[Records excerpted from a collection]

-=-=-

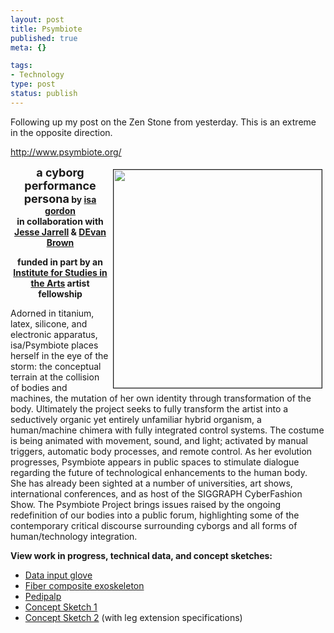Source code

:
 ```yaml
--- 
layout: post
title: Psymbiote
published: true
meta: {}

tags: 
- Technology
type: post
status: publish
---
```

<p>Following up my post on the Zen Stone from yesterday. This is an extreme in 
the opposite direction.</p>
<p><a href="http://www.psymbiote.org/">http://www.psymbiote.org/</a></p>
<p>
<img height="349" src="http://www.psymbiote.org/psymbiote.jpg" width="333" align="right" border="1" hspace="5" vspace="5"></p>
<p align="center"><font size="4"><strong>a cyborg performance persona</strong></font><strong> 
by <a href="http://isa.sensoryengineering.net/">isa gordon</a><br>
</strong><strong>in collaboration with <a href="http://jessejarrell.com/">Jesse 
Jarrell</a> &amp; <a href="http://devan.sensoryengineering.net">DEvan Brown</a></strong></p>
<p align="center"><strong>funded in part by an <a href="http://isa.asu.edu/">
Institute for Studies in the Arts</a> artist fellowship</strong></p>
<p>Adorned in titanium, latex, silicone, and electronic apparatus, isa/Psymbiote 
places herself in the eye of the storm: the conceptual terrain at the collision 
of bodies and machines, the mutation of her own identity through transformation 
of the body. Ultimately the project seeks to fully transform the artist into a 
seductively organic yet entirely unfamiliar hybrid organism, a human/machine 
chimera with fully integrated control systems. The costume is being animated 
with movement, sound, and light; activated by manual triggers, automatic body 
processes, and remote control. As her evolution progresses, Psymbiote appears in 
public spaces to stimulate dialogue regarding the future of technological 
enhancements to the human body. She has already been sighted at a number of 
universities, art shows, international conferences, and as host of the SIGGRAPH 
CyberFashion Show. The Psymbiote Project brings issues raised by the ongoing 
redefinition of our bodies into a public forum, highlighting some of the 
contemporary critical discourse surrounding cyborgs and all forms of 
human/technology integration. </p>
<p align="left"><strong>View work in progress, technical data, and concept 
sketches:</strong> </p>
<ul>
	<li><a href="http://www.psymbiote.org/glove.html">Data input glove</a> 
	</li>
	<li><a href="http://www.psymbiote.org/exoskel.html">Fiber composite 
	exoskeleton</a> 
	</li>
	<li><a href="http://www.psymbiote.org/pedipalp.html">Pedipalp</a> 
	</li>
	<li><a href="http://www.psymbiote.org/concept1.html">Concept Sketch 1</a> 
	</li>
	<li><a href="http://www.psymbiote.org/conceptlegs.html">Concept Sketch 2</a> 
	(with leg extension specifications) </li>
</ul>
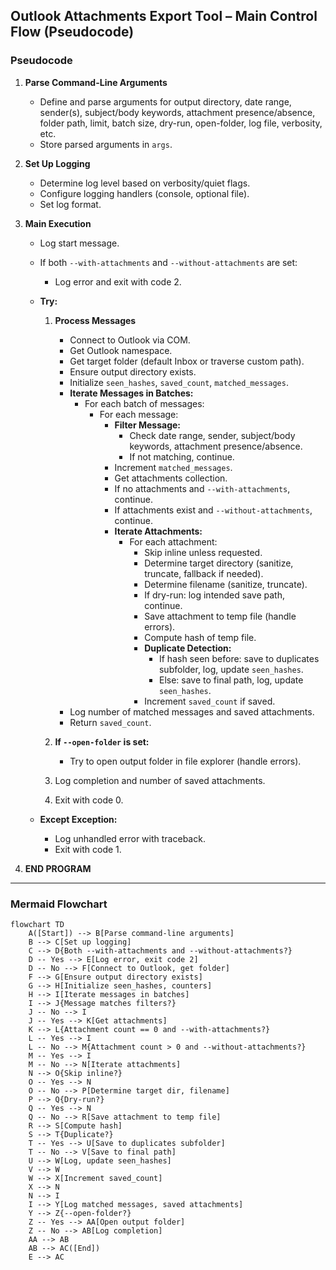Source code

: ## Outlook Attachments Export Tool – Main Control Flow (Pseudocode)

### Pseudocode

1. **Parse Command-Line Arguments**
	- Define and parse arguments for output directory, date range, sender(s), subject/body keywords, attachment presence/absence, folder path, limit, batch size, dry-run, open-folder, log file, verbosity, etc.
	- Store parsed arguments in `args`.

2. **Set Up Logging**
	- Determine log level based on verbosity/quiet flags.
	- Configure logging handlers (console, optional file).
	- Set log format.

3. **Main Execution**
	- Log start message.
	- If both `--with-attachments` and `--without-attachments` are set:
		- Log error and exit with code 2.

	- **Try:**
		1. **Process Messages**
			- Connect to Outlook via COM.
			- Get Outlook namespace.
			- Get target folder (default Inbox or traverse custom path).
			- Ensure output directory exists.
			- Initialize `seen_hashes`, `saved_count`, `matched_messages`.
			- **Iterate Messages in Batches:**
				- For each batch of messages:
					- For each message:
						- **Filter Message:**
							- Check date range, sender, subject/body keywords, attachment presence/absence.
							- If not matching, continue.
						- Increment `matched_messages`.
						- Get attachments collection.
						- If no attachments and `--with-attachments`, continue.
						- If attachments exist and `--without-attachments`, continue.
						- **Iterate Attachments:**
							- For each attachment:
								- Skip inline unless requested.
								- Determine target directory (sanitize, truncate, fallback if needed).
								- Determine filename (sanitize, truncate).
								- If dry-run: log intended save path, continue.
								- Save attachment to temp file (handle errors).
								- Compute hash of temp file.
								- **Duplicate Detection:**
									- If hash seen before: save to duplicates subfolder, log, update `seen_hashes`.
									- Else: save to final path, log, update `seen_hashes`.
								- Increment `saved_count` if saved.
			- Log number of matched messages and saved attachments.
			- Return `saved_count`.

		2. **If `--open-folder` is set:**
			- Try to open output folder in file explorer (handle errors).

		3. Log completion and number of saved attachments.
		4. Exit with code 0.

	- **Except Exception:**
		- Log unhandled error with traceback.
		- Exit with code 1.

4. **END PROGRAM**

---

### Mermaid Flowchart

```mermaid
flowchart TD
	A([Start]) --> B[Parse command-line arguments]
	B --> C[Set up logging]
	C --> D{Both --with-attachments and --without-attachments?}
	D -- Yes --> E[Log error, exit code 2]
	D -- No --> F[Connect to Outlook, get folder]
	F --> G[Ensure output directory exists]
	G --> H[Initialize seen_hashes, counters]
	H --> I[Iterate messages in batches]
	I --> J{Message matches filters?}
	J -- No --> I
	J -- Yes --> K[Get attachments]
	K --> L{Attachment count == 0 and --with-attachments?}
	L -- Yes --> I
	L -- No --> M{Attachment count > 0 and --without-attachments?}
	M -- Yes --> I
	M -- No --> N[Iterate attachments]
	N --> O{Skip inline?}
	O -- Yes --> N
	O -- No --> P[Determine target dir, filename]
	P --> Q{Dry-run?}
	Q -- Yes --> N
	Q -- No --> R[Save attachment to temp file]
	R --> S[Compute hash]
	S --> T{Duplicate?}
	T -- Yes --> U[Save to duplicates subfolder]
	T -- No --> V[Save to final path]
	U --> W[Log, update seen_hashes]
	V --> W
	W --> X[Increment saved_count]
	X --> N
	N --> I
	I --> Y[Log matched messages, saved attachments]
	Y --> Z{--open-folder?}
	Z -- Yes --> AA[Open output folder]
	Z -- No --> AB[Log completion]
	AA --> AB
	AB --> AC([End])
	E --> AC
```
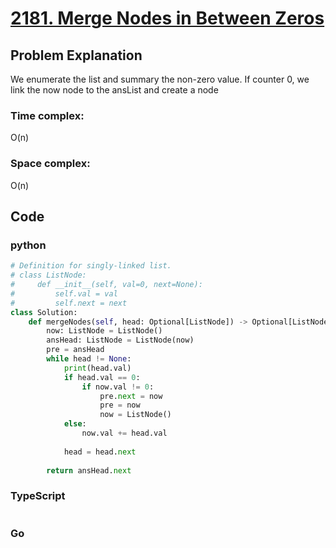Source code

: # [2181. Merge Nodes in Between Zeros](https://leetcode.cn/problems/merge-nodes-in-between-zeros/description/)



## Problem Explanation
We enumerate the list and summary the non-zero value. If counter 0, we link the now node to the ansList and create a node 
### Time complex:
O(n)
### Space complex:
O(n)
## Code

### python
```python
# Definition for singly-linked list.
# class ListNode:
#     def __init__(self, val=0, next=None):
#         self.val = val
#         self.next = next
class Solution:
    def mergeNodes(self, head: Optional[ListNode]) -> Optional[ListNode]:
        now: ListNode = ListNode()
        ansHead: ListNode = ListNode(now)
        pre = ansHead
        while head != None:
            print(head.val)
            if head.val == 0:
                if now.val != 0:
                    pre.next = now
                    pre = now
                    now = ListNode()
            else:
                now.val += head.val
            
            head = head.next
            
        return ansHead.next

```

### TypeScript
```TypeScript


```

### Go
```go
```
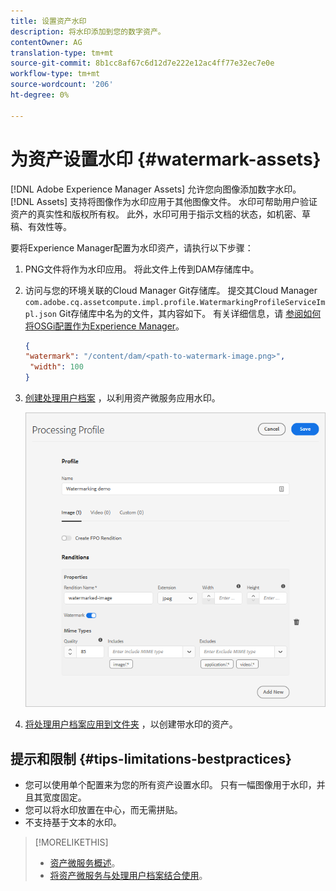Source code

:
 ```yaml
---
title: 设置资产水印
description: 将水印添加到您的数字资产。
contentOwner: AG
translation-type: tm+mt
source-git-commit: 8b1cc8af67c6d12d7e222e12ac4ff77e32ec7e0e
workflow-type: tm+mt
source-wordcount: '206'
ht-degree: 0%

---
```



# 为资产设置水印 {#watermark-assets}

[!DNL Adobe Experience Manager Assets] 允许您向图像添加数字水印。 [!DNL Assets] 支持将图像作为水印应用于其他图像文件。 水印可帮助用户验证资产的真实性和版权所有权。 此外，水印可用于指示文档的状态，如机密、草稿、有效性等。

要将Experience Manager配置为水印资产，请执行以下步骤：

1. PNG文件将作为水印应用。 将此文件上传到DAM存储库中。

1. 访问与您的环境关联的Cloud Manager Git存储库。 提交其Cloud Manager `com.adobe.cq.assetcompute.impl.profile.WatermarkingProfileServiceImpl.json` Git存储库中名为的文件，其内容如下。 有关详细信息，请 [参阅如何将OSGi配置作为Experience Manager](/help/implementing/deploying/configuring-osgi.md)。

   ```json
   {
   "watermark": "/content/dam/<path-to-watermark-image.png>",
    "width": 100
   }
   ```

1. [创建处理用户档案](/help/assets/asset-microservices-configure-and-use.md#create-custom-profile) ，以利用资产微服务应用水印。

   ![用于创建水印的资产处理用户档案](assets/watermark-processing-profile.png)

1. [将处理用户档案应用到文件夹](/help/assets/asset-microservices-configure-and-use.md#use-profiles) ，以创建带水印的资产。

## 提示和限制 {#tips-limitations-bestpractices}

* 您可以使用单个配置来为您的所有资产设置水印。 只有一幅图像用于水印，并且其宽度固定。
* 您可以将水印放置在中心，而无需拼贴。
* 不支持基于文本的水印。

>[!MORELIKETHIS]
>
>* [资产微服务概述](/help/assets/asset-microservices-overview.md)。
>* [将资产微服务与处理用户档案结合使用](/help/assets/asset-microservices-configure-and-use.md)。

-=-=-

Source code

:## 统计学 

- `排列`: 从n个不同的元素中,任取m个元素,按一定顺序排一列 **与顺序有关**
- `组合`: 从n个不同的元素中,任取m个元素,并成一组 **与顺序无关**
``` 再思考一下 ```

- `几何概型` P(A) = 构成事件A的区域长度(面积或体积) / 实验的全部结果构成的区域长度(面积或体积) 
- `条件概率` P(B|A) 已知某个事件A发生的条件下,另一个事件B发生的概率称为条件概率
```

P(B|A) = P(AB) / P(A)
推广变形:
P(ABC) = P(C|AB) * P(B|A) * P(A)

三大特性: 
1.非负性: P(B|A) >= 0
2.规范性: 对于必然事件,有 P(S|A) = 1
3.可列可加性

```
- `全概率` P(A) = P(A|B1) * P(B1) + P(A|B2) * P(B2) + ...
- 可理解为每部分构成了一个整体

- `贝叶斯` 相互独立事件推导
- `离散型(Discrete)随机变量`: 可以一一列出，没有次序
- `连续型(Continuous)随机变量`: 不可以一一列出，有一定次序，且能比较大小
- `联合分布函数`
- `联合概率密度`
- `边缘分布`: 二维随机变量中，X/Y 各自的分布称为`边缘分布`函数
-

-=-=-

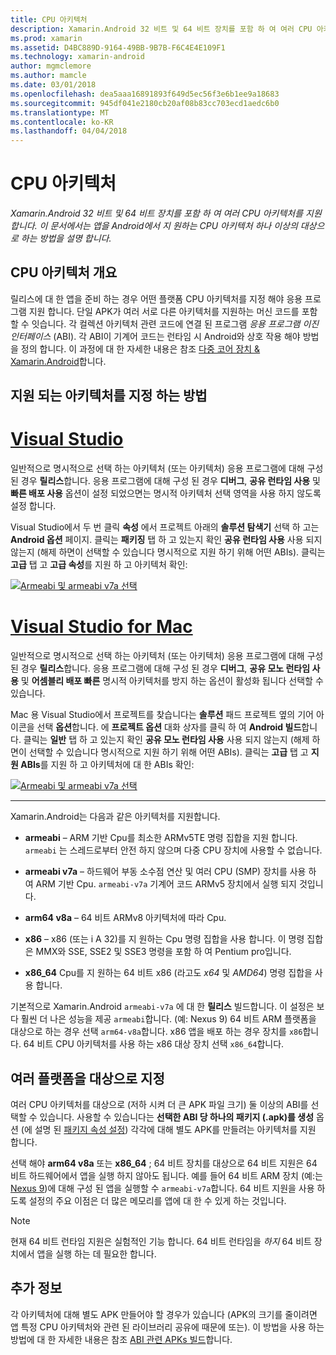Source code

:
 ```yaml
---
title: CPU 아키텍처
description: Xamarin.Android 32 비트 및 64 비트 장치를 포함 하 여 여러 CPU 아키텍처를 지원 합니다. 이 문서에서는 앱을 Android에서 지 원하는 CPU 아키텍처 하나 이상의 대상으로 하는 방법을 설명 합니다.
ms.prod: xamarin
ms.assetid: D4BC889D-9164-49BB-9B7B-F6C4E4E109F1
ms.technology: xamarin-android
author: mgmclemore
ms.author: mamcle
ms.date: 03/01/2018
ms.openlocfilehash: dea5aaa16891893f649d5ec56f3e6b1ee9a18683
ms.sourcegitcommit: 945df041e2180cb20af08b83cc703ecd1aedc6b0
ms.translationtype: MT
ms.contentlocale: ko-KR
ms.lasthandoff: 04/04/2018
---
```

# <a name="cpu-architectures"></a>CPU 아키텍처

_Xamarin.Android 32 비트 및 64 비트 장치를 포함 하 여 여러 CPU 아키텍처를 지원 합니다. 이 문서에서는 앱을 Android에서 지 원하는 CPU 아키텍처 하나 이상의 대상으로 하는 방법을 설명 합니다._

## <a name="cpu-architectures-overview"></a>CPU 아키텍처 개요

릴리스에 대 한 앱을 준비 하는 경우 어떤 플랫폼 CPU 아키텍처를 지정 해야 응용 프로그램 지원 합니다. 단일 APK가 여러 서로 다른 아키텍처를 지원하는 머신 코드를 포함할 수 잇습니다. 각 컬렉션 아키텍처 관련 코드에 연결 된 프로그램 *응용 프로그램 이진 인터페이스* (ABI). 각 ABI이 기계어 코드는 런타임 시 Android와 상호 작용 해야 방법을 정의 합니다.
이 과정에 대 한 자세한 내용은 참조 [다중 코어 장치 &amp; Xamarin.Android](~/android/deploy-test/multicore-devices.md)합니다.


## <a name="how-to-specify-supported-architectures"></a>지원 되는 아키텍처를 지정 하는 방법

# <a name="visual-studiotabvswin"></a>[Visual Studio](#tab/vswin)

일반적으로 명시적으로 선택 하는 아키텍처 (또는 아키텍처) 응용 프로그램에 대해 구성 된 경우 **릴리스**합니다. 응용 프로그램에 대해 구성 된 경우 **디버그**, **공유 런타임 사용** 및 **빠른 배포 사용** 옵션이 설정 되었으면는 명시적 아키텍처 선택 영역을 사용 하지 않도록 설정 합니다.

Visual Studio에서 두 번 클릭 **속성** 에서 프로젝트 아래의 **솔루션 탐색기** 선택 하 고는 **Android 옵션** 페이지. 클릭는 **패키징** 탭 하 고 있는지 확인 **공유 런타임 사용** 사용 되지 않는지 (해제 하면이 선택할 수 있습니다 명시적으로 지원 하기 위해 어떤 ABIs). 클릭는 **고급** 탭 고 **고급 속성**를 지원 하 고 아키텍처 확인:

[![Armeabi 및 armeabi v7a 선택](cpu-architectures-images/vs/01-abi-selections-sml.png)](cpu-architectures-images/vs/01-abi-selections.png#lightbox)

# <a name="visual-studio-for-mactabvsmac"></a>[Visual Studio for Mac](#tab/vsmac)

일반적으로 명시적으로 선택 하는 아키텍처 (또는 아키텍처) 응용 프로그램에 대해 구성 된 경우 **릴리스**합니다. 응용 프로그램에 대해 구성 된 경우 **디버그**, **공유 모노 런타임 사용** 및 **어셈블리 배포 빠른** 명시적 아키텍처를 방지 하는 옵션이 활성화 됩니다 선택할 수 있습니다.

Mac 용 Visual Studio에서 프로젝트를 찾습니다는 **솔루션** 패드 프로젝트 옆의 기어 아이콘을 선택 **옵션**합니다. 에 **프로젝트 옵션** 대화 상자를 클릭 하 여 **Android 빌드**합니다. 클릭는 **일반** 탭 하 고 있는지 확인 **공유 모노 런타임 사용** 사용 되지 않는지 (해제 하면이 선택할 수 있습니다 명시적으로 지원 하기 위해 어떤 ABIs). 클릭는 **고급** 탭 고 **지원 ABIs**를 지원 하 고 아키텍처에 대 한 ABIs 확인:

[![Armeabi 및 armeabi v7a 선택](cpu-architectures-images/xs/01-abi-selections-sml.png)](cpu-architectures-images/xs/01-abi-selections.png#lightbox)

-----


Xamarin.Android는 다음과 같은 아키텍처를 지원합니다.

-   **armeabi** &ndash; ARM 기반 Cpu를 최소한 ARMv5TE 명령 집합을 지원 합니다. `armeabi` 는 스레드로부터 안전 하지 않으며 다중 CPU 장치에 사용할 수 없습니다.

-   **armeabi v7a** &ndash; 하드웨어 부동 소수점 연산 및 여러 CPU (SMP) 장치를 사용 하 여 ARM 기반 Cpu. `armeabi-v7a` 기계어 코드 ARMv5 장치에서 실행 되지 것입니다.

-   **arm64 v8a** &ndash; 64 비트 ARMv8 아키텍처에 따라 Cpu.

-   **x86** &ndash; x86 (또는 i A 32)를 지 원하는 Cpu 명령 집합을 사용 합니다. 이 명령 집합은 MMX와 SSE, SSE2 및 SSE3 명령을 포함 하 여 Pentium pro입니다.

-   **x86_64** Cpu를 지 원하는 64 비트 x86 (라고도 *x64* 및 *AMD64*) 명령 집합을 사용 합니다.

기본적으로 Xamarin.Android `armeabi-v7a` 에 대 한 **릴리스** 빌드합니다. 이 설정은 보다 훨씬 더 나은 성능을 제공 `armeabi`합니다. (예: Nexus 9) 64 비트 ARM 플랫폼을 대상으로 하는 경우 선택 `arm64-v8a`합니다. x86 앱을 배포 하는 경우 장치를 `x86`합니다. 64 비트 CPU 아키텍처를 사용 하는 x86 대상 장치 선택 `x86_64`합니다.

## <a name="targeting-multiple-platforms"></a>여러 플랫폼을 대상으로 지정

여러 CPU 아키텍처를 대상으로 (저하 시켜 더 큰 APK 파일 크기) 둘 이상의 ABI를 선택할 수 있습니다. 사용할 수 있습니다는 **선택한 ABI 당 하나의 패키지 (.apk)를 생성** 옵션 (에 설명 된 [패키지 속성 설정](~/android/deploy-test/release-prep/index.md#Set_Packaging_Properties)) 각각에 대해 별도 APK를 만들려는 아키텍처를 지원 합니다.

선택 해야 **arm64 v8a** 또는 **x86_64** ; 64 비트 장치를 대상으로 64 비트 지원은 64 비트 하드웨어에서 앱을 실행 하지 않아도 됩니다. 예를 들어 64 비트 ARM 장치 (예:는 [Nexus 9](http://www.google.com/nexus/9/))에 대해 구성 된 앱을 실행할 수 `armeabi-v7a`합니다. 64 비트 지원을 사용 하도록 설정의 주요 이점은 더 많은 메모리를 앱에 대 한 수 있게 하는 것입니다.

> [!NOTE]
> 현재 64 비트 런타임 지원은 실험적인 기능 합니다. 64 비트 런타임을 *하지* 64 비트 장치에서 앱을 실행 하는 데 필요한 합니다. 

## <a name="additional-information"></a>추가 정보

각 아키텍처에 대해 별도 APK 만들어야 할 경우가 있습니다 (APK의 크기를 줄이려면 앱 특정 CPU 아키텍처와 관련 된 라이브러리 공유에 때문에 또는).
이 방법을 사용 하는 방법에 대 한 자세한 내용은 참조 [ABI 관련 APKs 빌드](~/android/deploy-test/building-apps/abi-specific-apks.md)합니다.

-=-=-

Exercise description:
The answer should consist of every line above in which "output" appears.

Completed exercise:
	- Define and parse arguments for output directory, date range, sender(s), subject/body keywords, attachment presence/absence, folder path, limit, batch size, dry-run, open-folder, log file, verbosity, etc.
			- Ensure output directory exists.
			- Try to open output folder in file explorer (handle errors).
	F --> G[Ensure output directory exists]
	Z -- Yes --> AA[Open output folder]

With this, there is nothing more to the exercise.